→ PROBLEM STATEMENT
With the pictures omitted, print exactly the lines below, from the one containing "# [Diagnóstico de" through the one containing "- 일의 순서가 중요할", and nothing else.

___ DATA FOR THIS TASK

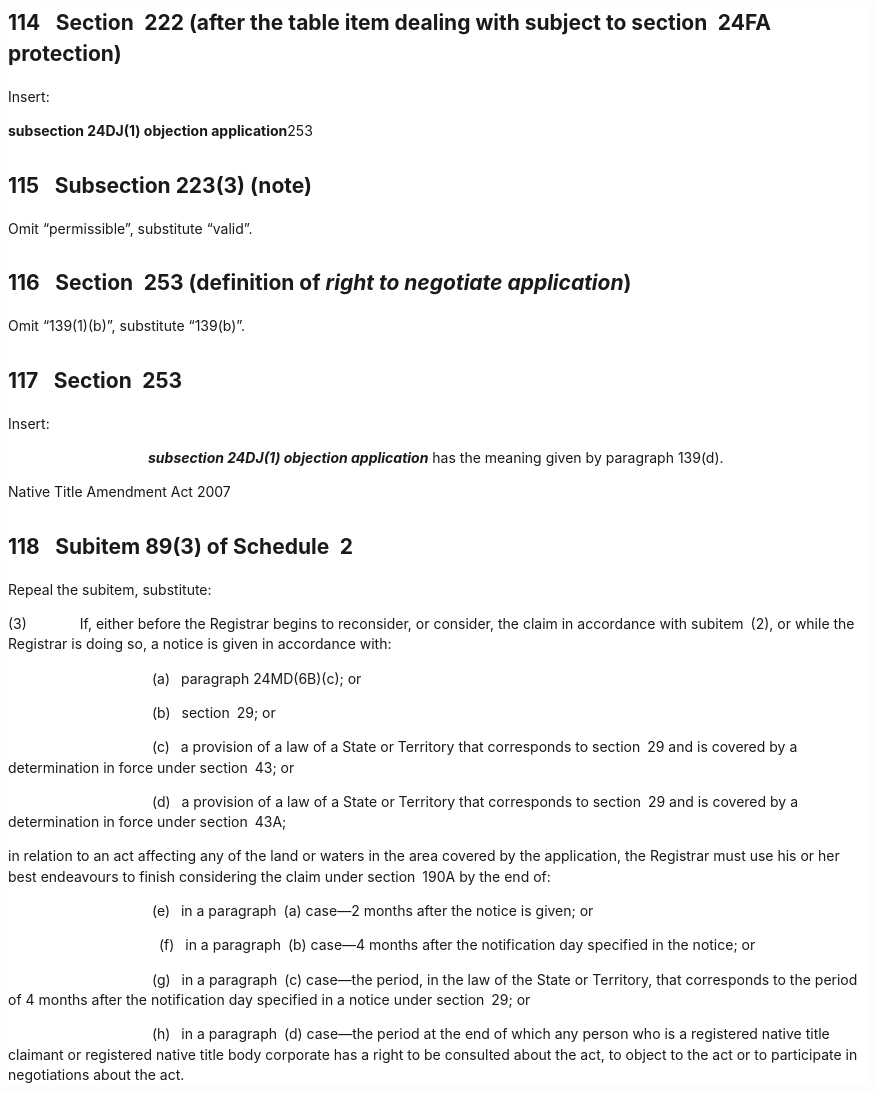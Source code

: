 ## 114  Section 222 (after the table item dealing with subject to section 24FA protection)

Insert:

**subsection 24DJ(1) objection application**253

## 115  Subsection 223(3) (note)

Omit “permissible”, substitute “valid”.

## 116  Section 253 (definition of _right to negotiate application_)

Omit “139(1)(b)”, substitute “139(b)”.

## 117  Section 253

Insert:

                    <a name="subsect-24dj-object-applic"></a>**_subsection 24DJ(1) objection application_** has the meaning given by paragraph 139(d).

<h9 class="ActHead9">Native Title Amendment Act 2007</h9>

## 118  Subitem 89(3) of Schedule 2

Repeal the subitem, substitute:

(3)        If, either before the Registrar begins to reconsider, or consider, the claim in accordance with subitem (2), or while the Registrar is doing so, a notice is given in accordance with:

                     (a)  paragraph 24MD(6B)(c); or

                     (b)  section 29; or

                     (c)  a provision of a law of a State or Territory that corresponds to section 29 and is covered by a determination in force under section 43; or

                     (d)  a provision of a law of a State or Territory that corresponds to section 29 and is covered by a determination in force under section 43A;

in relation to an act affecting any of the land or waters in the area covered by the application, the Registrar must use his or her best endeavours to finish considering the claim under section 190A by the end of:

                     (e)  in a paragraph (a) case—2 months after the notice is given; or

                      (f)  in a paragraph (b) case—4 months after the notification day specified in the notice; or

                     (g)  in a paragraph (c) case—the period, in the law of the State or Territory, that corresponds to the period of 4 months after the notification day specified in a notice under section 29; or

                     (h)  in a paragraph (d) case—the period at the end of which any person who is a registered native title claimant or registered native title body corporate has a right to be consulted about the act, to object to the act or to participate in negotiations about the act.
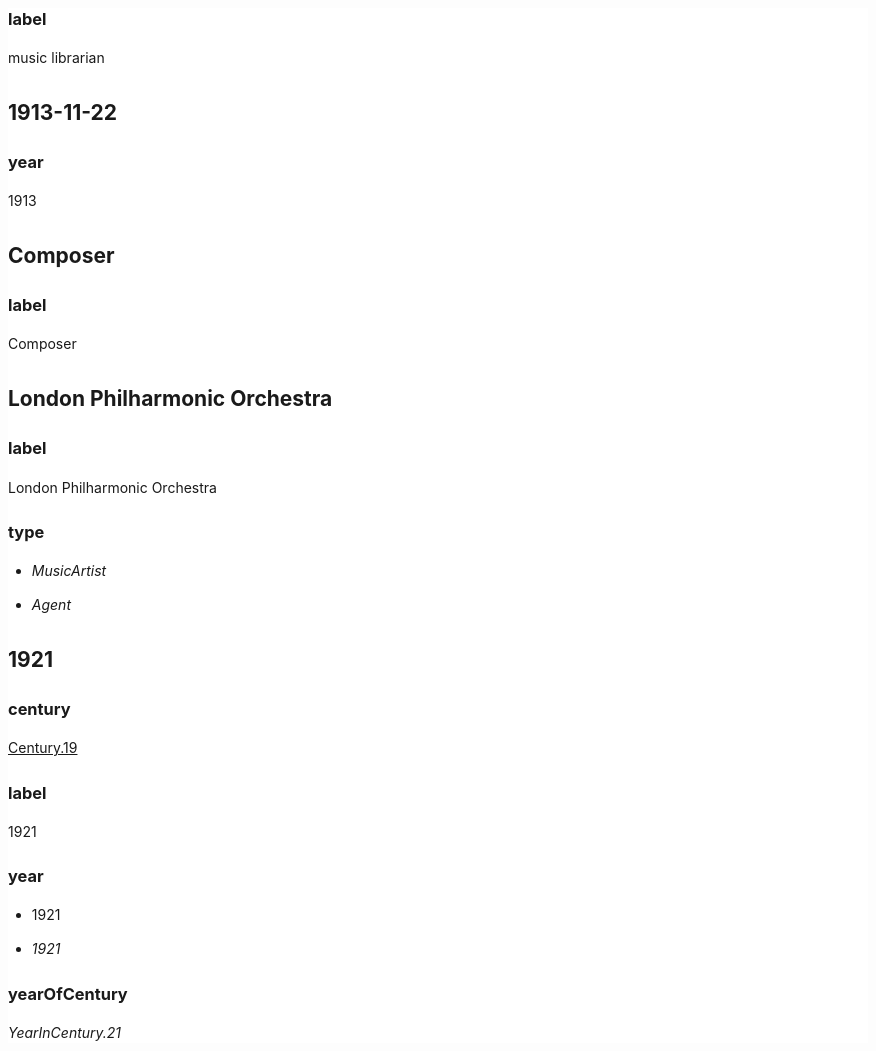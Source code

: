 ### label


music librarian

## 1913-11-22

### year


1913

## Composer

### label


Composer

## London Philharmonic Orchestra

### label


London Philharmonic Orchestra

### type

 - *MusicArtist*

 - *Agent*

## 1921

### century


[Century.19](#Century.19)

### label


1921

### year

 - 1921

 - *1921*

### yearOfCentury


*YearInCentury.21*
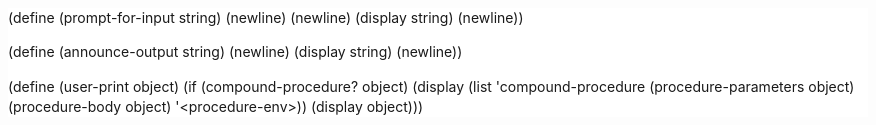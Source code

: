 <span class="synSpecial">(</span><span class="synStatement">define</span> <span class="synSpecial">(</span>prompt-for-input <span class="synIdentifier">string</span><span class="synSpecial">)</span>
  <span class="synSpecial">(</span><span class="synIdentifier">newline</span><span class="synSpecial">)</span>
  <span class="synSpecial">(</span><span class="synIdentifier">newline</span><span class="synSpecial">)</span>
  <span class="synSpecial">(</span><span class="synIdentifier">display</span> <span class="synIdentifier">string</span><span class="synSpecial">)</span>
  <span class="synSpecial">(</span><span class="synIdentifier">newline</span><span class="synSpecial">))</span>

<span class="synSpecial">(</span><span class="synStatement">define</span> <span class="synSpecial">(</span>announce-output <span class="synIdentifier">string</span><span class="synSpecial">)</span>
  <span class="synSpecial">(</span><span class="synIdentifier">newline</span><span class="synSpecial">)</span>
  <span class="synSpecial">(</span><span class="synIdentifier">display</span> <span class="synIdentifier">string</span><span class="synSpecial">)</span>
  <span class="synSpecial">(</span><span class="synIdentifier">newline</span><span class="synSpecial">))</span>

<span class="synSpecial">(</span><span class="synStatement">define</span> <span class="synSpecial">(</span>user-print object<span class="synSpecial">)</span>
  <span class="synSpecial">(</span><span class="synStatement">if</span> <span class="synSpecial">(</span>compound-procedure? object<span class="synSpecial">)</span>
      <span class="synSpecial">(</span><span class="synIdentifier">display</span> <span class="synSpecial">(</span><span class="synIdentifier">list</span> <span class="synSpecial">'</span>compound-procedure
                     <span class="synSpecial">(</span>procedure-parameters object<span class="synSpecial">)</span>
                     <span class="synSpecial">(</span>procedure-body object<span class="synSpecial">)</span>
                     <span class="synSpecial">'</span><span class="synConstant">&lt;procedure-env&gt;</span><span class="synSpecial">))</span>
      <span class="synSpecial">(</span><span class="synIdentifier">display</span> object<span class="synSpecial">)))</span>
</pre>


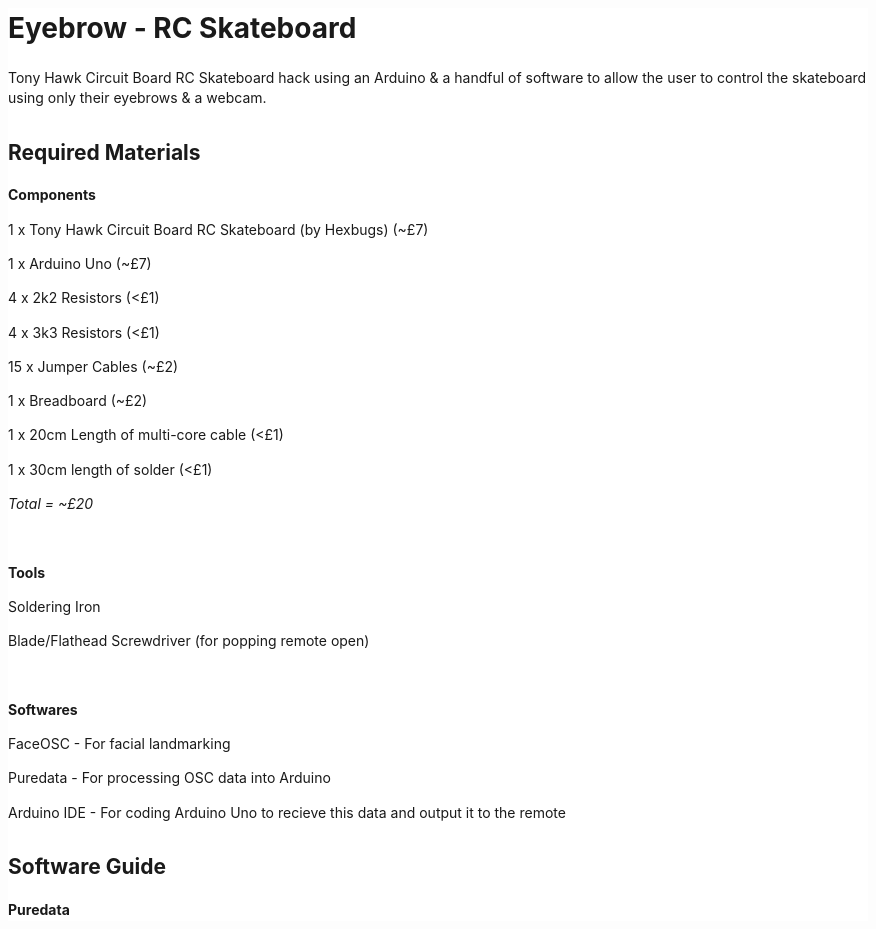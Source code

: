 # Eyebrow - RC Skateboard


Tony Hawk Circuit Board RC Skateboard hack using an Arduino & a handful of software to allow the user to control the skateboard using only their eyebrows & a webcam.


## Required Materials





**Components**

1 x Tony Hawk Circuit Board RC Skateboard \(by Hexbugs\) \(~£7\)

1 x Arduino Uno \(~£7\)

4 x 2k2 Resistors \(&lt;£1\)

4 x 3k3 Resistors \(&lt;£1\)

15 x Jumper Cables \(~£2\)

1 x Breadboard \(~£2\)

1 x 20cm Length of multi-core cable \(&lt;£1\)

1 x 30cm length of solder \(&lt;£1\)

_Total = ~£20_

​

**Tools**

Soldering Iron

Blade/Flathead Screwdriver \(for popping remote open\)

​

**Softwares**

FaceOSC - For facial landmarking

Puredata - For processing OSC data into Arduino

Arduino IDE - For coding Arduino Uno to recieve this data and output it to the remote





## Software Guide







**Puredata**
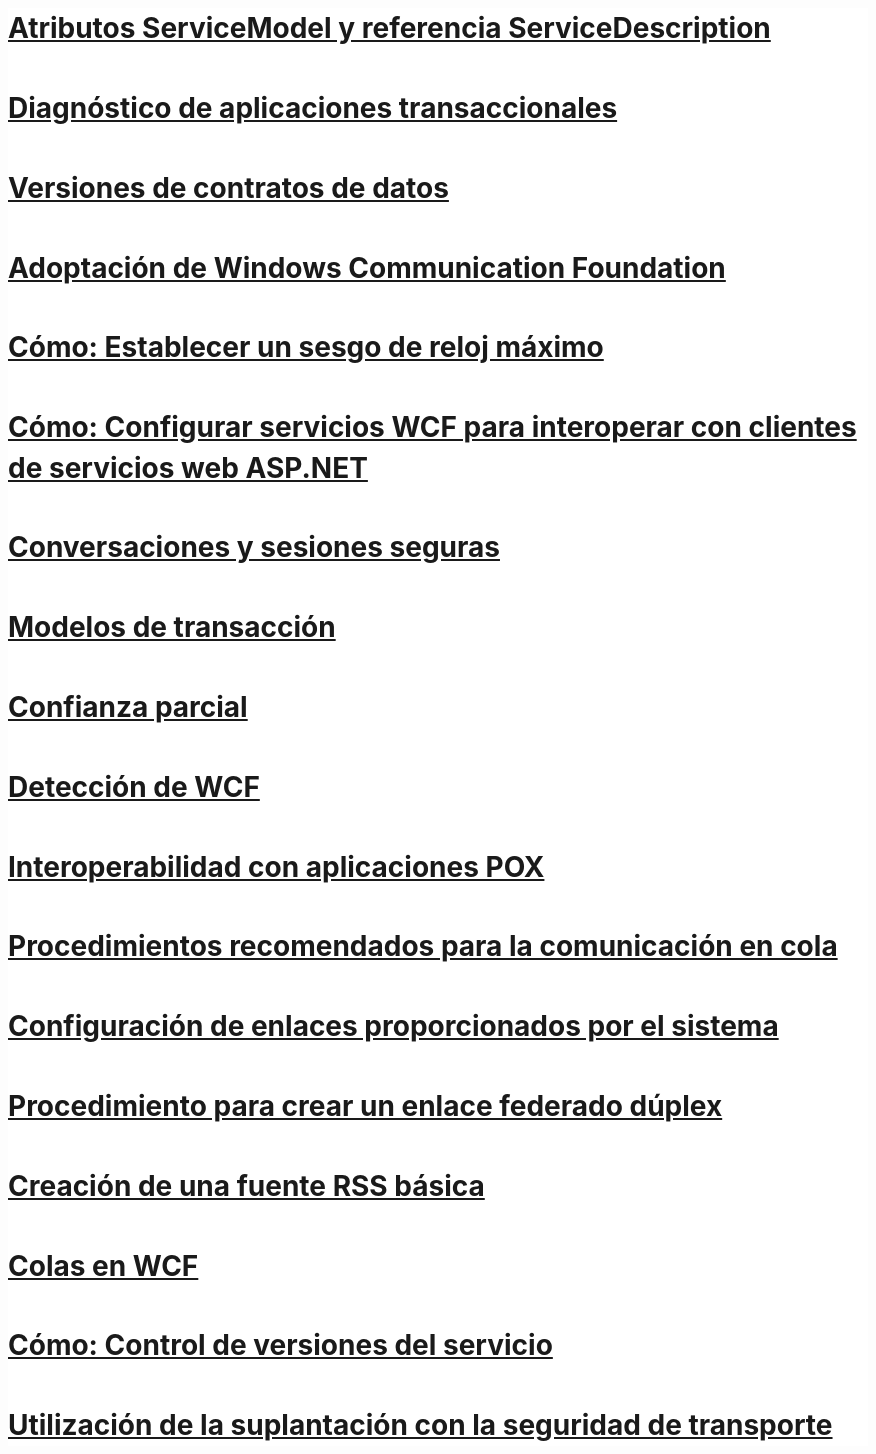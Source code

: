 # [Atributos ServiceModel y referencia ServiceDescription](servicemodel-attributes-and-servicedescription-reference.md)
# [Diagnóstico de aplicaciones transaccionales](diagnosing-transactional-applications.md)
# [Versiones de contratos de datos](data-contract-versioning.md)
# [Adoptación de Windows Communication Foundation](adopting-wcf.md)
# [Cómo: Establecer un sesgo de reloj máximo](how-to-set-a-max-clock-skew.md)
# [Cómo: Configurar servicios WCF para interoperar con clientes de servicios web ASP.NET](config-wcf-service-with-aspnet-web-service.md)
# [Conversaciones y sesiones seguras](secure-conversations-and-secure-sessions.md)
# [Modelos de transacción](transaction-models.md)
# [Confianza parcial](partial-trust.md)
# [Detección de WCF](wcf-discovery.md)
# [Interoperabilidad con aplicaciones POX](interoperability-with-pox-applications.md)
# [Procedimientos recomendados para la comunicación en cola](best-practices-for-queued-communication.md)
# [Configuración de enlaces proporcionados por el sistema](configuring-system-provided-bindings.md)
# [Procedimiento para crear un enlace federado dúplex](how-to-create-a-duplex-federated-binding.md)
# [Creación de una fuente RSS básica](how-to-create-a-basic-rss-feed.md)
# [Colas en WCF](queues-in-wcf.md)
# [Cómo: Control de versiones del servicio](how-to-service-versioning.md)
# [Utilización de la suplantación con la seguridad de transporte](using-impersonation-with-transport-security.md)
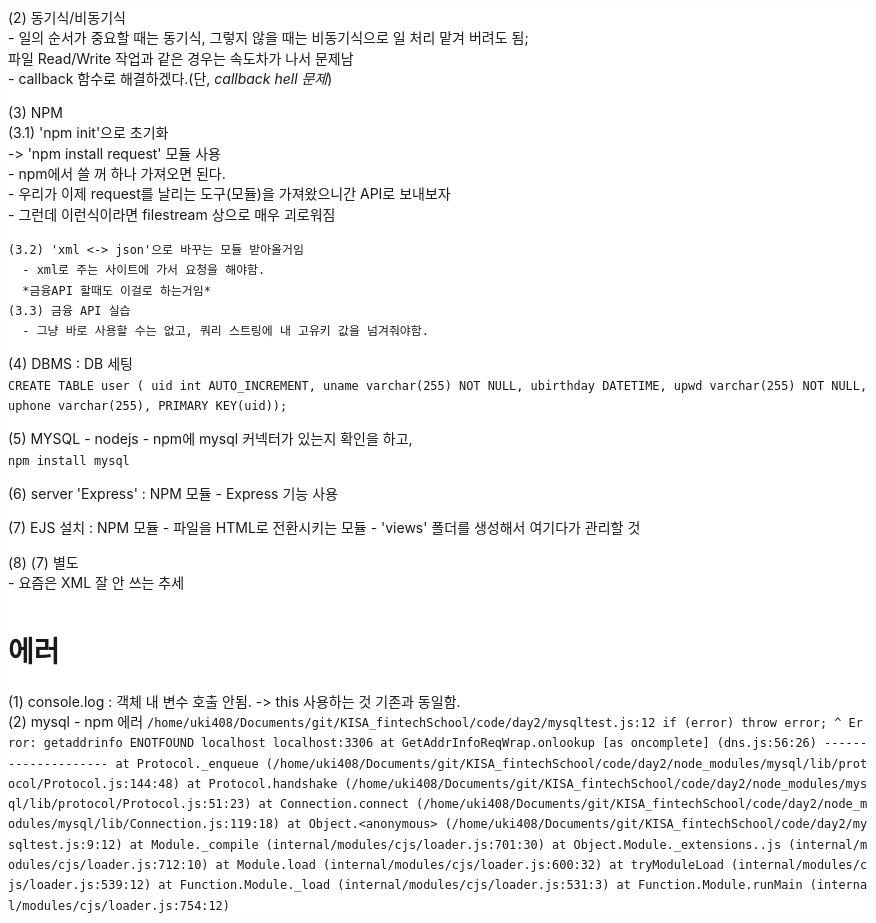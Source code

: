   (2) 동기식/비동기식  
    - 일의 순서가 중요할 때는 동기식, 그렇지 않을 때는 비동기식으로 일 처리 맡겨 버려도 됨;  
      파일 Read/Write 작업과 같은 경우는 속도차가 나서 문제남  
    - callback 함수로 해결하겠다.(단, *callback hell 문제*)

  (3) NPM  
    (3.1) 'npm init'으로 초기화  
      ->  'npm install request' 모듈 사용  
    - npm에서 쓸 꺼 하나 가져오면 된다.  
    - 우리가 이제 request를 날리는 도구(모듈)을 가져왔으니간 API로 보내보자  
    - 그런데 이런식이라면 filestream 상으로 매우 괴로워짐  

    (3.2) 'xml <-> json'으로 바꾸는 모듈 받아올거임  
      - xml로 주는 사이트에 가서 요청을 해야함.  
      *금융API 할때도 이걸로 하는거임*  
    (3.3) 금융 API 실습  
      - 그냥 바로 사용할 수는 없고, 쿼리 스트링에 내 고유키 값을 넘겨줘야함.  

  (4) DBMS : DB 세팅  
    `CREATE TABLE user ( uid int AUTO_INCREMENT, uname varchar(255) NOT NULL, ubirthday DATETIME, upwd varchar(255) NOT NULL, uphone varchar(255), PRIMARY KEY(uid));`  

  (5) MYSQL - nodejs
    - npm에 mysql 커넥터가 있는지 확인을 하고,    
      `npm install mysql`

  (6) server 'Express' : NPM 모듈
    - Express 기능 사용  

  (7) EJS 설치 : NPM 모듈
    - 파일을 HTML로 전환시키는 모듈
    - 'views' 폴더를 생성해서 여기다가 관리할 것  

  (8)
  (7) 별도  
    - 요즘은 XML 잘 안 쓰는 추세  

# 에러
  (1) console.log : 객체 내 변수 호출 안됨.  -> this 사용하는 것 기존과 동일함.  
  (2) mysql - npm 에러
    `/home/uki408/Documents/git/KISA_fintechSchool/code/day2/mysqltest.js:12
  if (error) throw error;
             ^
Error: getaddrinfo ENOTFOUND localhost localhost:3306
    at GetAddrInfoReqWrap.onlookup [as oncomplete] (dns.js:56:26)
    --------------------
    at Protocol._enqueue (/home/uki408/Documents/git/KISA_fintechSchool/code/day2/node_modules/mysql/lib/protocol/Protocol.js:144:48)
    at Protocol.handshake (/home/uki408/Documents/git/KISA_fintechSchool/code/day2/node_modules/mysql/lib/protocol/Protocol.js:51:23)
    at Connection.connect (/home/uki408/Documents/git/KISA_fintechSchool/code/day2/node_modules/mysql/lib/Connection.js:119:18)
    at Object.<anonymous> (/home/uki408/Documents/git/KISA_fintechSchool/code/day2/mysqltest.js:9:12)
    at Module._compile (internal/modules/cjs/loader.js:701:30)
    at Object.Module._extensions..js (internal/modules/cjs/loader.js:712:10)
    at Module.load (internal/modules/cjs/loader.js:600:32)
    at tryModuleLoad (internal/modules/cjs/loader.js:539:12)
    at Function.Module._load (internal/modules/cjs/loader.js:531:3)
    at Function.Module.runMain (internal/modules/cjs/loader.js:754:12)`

______

→ EXERCISE RESPONSE
# [Diagnóstico de aplicaciones transaccionales](diagnosing-transactional-applications.md)
# [Versiones de contratos de datos](data-contract-versioning.md)
# [Adoptación de Windows Communication Foundation](adopting-wcf.md)
# [Cómo: Establecer un sesgo de reloj máximo](how-to-set-a-max-clock-skew.md)
# [Cómo: Configurar servicios WCF para interoperar con clientes de servicios web ASP.NET](config-wcf-service-with-aspnet-web-service.md)
# [Conversaciones y sesiones seguras](secure-conversations-and-secure-sessions.md)
# [Modelos de transacción](transaction-models.md)
# [Confianza parcial](partial-trust.md)
# [Detección de WCF](wcf-discovery.md)
# [Interoperabilidad con aplicaciones POX](interoperability-with-pox-applications.md)
# [Procedimientos recomendados para la comunicación en cola](best-practices-for-queued-communication.md)
# [Configuración de enlaces proporcionados por el sistema](configuring-system-provided-bindings.md)
# [Procedimiento para crear un enlace federado dúplex](how-to-create-a-duplex-federated-binding.md)
# [Creación de una fuente RSS básica](how-to-create-a-basic-rss-feed.md)
# [Colas en WCF](queues-in-wcf.md)
# [Cómo: Control de versiones del servicio](how-to-service-versioning.md)
# [Utilización de la suplantación con la seguridad de transporte](using-impersonation-with-transport-security.md)
Source code

:   (2) 동기식/비동기식  
    - 일의 순서가 중요할 때는 동기식, 그렇지 않을 때는 비동기식으로 일 처리 맡겨 버려도 됨;  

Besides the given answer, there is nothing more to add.